When asked how I enjoyed the trip my response is always the same.  How could it not be a great experience?  I was able to spend an entire week in Siberia with some of the greatest people in the county.

Since the people in Siberia do not normally speak English, the class had to be taught in Russian.  The seminary provided Anderson with a translator.  Without her, the class could not exist.  By the sovereignty of God, Ola had moved to Siberia only three months before the class took place.  She was a banker in Siberia and her boss graciously allowed her to take time off so she could help with the class.

A traditional seminary student in America packs up their belongings and moves to a seminary location where they will spend from three to five years studying to become a pastor.  A traditional seminary student in Siberia is already serving as a pastor.  Each pastor will then travel to the seminary location where they will spend two weeks at a time in class before returning to their home and church.  After three or four months they will return to seminary for another two weeks, etc.  The program takes five years to complete.  The seminary students generally study with the same group of pastors through the entire five years however there are other groups of pastors coming to seminary for two weeks at a time as well – just on different sets of weeks.

Anderson traveled from Minneapolis to Moscow on the first leg of his trip.  He stayed in Moscow for two days before leaving for Siberia.  After spending an entire week in Siberia he then returned to Moscow and participated in activities at the seminary for two days before flying back to Minnesota.  He was grateful to be able to spend one entire morning with the seminary president.  He also attended a faculty meeting, a staff birthday party and a chapel service.  The Seminary professor speaking in chapel that day could read, write and speak 13 different languages.

While in Moscow Anderson took the Metro to downtown Moscow and visited Red Square, saw Lenin’s Tomb and watched the changing of the guard.  The entire experience in Russia was wonderful.

While he was in Siberia, the conflict broke out between Russia and the Ukraine.  Many people were asking his wife if he was OK.  Even though he was thousands of miles from Ukraine it was definitely a big conversation for the people in Siberia – especially those who had family members living there.  Anderson is grateful for the wonderful Oakwood family who was praying for him and he felt completely safe the entire trip.

Anderson said, “The food was interesting – especially the meals where I did not recognize what I was eating”.

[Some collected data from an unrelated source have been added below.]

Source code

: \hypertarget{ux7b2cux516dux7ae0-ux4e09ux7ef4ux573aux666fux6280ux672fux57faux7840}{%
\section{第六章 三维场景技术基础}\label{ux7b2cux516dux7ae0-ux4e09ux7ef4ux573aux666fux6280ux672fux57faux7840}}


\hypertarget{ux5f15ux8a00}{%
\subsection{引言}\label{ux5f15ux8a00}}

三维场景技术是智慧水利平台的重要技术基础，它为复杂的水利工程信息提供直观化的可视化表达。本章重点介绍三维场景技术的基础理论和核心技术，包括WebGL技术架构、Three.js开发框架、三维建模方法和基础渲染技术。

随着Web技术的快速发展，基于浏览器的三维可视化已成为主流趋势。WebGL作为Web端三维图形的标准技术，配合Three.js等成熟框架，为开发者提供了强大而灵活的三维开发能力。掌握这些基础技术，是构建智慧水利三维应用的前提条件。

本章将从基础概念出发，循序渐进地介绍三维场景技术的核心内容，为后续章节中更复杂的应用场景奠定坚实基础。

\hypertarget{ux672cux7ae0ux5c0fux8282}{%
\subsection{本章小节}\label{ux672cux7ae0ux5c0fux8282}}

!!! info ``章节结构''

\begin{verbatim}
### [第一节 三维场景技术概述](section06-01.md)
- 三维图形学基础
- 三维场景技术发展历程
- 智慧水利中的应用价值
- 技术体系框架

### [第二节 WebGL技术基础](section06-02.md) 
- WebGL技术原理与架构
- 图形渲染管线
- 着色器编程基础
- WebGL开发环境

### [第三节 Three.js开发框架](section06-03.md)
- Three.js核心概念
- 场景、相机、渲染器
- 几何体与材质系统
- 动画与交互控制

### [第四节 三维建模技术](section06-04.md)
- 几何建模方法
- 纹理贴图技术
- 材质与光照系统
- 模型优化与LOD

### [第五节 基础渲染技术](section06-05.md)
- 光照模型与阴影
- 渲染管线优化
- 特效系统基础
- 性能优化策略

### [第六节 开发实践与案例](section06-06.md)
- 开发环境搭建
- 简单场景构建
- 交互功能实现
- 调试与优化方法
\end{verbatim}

It was a three-leg sixteen hour flight from Moscow to Minneapolis.  As he was flying across the Atlantic eight miles above the ocean, Anderson said it was as smooth and comfortable as sitting in his favorite chair at home.  He actually told myself, “this is so smooth and nice … nothing ever happens to these big jumbo jets.”  Two days later the airliner from Malaysia disappeared.

Anderson considers it to have been a privilege to spend the time with Christians on the other side of the world.  He said he is looking forward to seeing them again when he gets to heaven.  He is grateful to the Oakwood family for allowing him the opportunity to go and grateful to God for His constant care and provision.